Seit wann ist Portugal in der eu

Wann ist Portugal in der EU?

"Das Geld, das im EU-Haushalt verwendet wird, ist gut angelegt. EU ist ein Projekt der Märkte, Solidarität war gestern. Die reichen Länder verdienen Geld aus der Krise, die armen Länder schlüpfen. Aufgrund des Mangels an genauen Daten ist es schwierig, Informationen über die Zahl der Gewerkschaftsmitglieder in Portugal bereitzustellen. Kommissionspräsident Barroso versprach Portugal schnelle Hilfe.

30 Jahre Spanien und Portugal in der EU - ein gemischter Rekord

Kurze Zeit nach dem Ende der Militärdiktatur schlossen sich die Staaten der spanischen Insel dem Projekt der EU an. Obwohl heute eine politische Stabilisierung zu verzeichnen ist, sind sowohl Spanien als auch Portugal von Strukturwandel und neuen Aufgaben durchdrungen. Obwohl die meisten Menschen den Zugang befürworten, ist die Ausgewogenheit 30 Jahre später durchwachsen. Die Tatsache, dass sich die Staaten der spanischen Insel erst Ende der 80er Jahre dem gemeinsamen Projekt Europa anschlossen, war zunächst auf ihre innenpolitische Lage zurückzuführen.

Nur wenige südeuropäische Staaten waren damals Mitglieder der EU, da auch innerhalb der EU Widerstand entstand. So lehnte Frankreich den spanischen Beitrittsantrag aus Furcht vor seiner landwirtschaftlichen Produktion und der Separatisten ETA (Euskadi Ta Askatasuna) ab, die im baskischen Land auftritt. Aus diesem Grund haben Spanien und Portugal umfangreiche Strukturreformen eingeleitet, um den Zustand und die demokratische Ordnung mit einem Reformprozess in den Bereichen Industrie, Landwirtschaft und Handel in Übereinstimmung zu bringen. 2.

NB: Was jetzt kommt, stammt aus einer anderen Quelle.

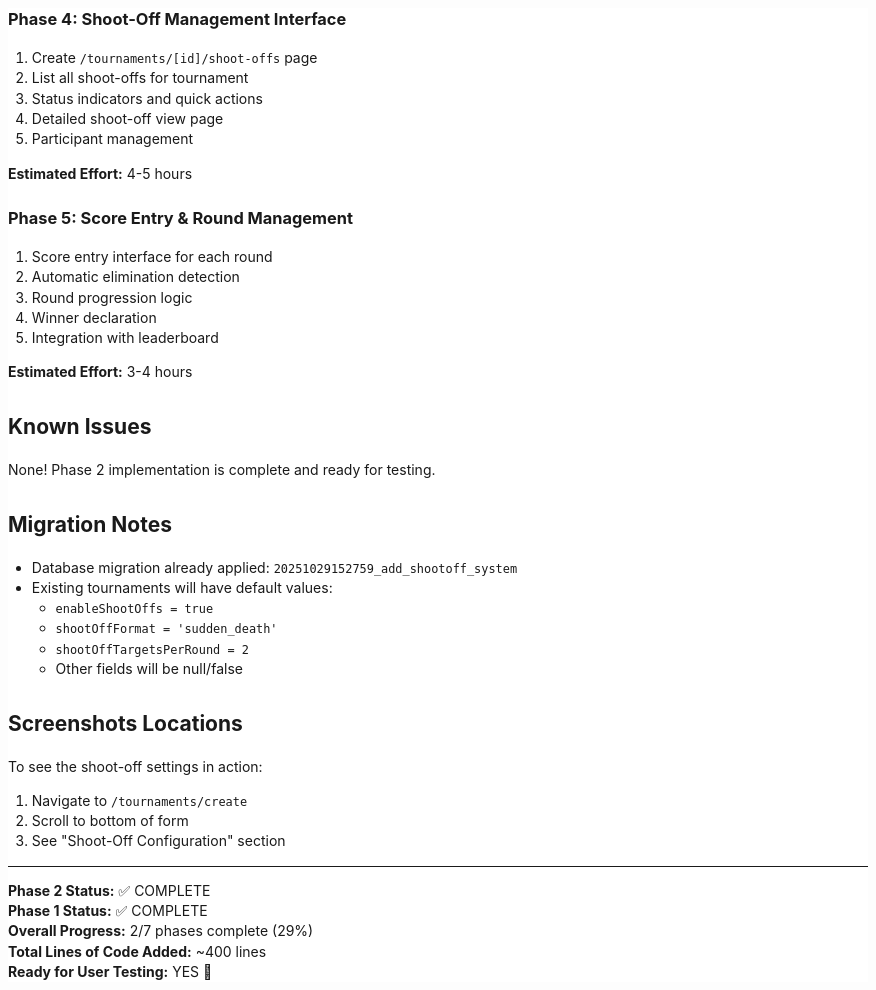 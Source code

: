 ### Phase 4: Shoot-Off Management Interface

1. Create `/tournaments/[id]/shoot-offs` page
2. List all shoot-offs for tournament
3. Status indicators and quick actions
4. Detailed shoot-off view page
5. Participant management

**Estimated Effort:** 4-5 hours

### Phase 5: Score Entry & Round Management

1. Score entry interface for each round
2. Automatic elimination detection
3. Round progression logic
4. Winner declaration
5. Integration with leaderboard

**Estimated Effort:** 3-4 hours

## Known Issues

None! Phase 2 implementation is complete and ready for testing.

## Migration Notes

- Database migration already applied: `20251029152759_add_shootoff_system`
- Existing tournaments will have default values:
  - `enableShootOffs = true`
  - `shootOffFormat = 'sudden_death'`
  - `shootOffTargetsPerRound = 2`
  - Other fields will be null/false

## Screenshots Locations

To see the shoot-off settings in action:
1. Navigate to `/tournaments/create`
2. Scroll to bottom of form
3. See "Shoot-Off Configuration" section

---

**Phase 2 Status:** ✅ COMPLETE  
**Phase 1 Status:** ✅ COMPLETE  
**Overall Progress:** 2/7 phases complete (29%)  
**Total Lines of Code Added:** ~400 lines  
**Ready for User Testing:** YES 🎉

Selbst wenn die Bevölkerungsmehrheit den Beitrittsantrag befürwortet, ist die Ausgewogenheit 30 Jahre später gemischt. Unmittelbar nach dem Erwerb wurden die beiden Staaten in der EU tätig. Ministerpräsident Felipe Gonzalez war von 1982 bis 1996 ein aktiver Befürworter der wirtschaftlichen und gesellschaftlichen Zusammenarbeit bei der Eingliederung seines Heimatlandes in die Europäische Union und trug 1992 zur Schaffung der Europabürgerschaft und des Fonds für Kohäsion bei.

Die Umstrukturierung zugunsten des Tourismus und der Landwirtschaft führte zu einem wirtschaftlichen Wiederaufschwung. Schließlich brachten die 1992 in Barcelona stattfindenden Wahlen Spanien zurück in die Welt. Auch in Portugal war die Integrationspolitik ebenso pro-europäisch und wurde tatkräftig gefördert - zum Beispiel durch den Schengen- und Euro-Beitritt.

Mit Aznars Wahlerfolg 1996 hat Spanien einen Wendepunkt erlebt. Ab 2008 schlug die Finanzmarktkrise jedoch mit aller Kraft auf der iberischen Halbinsel ein. So wurden seit 2000 jedes Jahr 700.000 Wohnungen errichtet, und viele private Haushalte waren über Risikodarlehen hochverschuldet. Der Escudo wurde in Portugal während der Einführung des Euros sehr geschätzt, was die Wettbewerbsfähigkeit der portugiesischen Erzeugnisse beeinträchtigte.

Die Wirtschaftskrise hat in Portugal einen Wandel in der Außen- und Europa-Politik bewirkt. Selbst wenn keine der beiden Seiten die Zugehörigkeit in Zweifel zieht, wird die Angleichung an die europäische Erwartungshaltung oft als Beschränkung angesehen. Die aus der Indignados-Bewegung hervorgegangene spanische Seite erhebt ihre Stimmen und etabliert sich erfolgreich in der Politik.

1986 beizutreten war eine mutige Entscheidung. Martin Schulz, Vorsitzender des Europaparlaments: "Nicht alle Erwartungen des geschichtsträchtigen Augenblicks von 1986 haben sich erfüllt, aber Spanien hat auf jeden Fall an Boden gewonnen".